If \((M,\omega)\) is a closed simply connected symplectic manifold, then the symplectomorphism group \(\operatorname{Symp},(\omega)\) endowed with the standard \(C^\infty\)-topology is an infinite-dimensional Fréchet Lie group. Except for dimension 4, there are not many tools available to compute the homotopy type of the symplectomorphism group. However, in this case, a detailed study of the space \(\mathcal{I}_\omega\) of almost complex structures compatible with \(\omega\) produce several results. Among the authors of such a result are: M. Gromov, M. Abreu and D. McDuff [J. Am. Math. Soc. 13, No. 4, 971–1009 (2000; Zbl 0965.57031)], Li et al. [loc. cit]. To get these results, the authors study the space of tamed almost complex structurures using a fine decomposition via smooth rational curves and a relative version of the infinite-dimensional Alexander duality. As pointed out in the abstract, the goal of this very ample and interesting paper is to give a complete description of the homotopy Lie algebra of the symplectomorphism group \(\operatorname{Symp}_h( S^2\times S^2\#3\overline{\mathbb{C}\mathbb{P}}^2,\omega)\) for some \(\omega\). This work adds to a series of projects in the area, focusing on the symplectic blowups of the symplectic manifold \(M_\mu=(S^2\times S^2,\mu\sigma\oplus \sigma)\), \(\mu\geq1\). More precisely, let \(\widetilde{M}_{\mu,c_1,c_2,c_3}\) be obtained from \(M_\mu\) by performing three succesive blowups of capacities \(c_1,c_2, c_3\), with \(\mu\geq 1>c_1+c_2>c_2+c_3>c_1>c_2>c_3\). Let \(G_{c_1,c_2,c_3}=G_{\mu=1,c_1,c_2,g_3}\) denote the group of symplectomorphisms of \(\widetilde{M}_{c_1,c_2,c_3}=\widetilde{M}_{\mu=1,c_1,c_2,c_3}\) acting of \(\omega\) on homology and let \(\mathcal{I}_{c_1,c_2,c_3}\) be the space of \(\omega\)-compatible almost complex structures on \(M_{c_1,c_2,c_3}\). The main theorem of the article gives a complete description of the homotopy Lie algebra of \(G_{c_1,c_2,c_3}\).

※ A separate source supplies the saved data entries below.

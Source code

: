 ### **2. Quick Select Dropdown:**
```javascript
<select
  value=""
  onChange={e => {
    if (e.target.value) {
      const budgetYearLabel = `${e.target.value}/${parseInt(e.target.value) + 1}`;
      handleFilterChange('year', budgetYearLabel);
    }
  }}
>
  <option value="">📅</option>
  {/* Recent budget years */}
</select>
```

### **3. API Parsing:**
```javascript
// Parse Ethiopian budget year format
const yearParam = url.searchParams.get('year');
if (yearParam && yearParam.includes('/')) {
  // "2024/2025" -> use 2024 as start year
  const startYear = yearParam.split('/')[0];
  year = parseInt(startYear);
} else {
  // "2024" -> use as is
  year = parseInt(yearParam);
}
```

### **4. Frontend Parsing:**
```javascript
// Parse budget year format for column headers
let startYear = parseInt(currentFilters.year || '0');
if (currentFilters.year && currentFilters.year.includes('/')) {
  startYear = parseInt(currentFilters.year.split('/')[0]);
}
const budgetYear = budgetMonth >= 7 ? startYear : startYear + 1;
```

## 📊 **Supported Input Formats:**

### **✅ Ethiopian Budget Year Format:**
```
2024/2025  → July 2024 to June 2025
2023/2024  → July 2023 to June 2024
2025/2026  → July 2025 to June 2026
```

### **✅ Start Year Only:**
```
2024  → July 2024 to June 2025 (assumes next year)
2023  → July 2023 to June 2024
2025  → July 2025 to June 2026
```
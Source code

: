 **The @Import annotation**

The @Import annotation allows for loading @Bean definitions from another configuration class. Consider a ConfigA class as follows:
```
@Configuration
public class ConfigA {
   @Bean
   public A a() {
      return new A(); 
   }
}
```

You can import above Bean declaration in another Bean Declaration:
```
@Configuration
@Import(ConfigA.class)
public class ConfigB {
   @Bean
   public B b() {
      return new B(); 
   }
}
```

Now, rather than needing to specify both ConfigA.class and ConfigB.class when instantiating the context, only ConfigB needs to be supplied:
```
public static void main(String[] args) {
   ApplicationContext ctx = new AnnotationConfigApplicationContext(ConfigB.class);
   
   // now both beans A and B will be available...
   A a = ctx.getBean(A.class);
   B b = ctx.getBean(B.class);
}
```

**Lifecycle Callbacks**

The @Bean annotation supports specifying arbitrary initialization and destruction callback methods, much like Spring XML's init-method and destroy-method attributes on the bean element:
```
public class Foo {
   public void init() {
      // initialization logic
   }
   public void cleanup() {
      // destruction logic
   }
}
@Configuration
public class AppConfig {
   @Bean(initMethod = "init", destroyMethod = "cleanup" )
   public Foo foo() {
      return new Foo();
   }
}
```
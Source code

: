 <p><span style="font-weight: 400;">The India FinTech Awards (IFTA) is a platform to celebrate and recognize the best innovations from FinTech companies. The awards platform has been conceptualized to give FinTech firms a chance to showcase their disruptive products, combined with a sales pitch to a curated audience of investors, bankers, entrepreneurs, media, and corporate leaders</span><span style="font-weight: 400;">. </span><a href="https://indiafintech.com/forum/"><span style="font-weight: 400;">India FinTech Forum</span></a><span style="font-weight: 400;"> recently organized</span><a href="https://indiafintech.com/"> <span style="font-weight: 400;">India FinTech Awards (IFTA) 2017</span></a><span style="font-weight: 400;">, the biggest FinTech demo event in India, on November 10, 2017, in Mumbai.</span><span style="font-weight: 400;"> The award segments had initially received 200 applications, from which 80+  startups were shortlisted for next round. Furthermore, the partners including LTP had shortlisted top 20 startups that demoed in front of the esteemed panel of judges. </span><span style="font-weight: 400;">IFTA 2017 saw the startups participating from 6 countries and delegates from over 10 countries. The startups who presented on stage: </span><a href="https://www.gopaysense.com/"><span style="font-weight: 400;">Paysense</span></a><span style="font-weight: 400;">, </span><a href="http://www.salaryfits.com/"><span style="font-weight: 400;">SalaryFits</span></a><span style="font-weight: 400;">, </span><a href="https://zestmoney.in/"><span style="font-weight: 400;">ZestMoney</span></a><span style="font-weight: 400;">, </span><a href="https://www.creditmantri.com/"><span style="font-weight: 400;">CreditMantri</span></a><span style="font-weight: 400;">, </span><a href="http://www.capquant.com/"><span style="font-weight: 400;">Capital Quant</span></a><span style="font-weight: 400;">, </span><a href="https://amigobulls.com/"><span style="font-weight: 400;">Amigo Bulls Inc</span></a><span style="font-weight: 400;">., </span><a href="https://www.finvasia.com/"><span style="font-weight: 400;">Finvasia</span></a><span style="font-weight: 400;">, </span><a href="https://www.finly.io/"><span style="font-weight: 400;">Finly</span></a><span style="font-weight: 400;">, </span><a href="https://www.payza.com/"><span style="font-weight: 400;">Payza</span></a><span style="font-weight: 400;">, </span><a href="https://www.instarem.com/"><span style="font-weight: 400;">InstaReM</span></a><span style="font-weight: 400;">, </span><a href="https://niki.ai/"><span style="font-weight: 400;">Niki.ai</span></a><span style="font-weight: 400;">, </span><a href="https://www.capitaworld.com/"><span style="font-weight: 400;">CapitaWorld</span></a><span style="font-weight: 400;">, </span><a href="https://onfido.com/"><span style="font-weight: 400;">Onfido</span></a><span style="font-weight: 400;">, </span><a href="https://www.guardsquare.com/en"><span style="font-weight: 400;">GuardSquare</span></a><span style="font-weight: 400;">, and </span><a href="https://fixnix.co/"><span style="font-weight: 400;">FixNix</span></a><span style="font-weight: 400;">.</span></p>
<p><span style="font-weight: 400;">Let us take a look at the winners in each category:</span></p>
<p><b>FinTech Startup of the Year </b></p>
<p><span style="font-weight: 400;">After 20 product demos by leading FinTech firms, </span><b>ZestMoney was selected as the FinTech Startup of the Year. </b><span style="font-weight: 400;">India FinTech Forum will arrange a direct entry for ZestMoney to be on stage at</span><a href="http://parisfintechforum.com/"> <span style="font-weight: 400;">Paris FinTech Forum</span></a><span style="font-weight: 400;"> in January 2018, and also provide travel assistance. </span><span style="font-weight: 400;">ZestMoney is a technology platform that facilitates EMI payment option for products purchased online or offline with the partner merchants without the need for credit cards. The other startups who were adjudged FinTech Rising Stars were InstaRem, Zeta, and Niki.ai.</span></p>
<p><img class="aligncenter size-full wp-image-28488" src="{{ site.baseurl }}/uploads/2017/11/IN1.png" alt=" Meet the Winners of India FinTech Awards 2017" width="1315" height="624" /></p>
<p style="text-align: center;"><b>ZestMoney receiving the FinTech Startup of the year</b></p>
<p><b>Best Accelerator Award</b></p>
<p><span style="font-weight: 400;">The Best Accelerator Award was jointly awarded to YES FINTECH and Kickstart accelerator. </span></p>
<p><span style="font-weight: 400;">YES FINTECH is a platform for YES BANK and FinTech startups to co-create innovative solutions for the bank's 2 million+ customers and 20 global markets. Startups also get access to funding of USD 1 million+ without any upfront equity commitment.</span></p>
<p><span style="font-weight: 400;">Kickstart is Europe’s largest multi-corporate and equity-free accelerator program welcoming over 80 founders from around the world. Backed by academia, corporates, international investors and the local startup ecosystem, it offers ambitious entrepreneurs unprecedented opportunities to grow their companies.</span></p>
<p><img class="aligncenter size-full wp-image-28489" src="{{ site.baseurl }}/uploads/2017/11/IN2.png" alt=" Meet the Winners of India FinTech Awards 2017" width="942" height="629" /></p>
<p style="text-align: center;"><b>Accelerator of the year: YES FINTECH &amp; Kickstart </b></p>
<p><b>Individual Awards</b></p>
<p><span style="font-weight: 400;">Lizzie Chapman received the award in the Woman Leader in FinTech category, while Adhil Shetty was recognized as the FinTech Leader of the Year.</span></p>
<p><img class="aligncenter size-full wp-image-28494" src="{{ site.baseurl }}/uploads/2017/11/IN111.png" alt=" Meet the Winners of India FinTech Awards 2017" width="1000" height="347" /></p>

Theorem A 1.1. Let \(\widetilde{M}_{c_1,c_2,c_3}\) denote the symplectic manifold obtained from \((S^2 \times S^2,\sigma\oplus\sigma)\) by performing three successive blowups of capacities of \(c_1,c_2\) and \(c_3\) in above conditions. Let \(G_{c_1,c_2,c_3}\) denote the group of symplectomorphisms of \(\widetilde{M}_{c_1,c_2,c_3}\) acting trivially on homologies. Then \(\pi_\ast (G_{c_1,c_2,c_3})\otimes \mathbb{Q}\) is isomorphic to an algebra generated by nine elements of degree 1 satisfying a set of relations between their Lie products (specified in Section 3.5). In particular, \(\pi_1(G_{c_1,c_2,c_3})\otimes \mathbb{Q}\simeq \mathbf{Q}^9\).
Remark: The authors explain why it is sufficient to consider the values of \(c_1,c_2,c_3\) in this range and \(\mu=1\).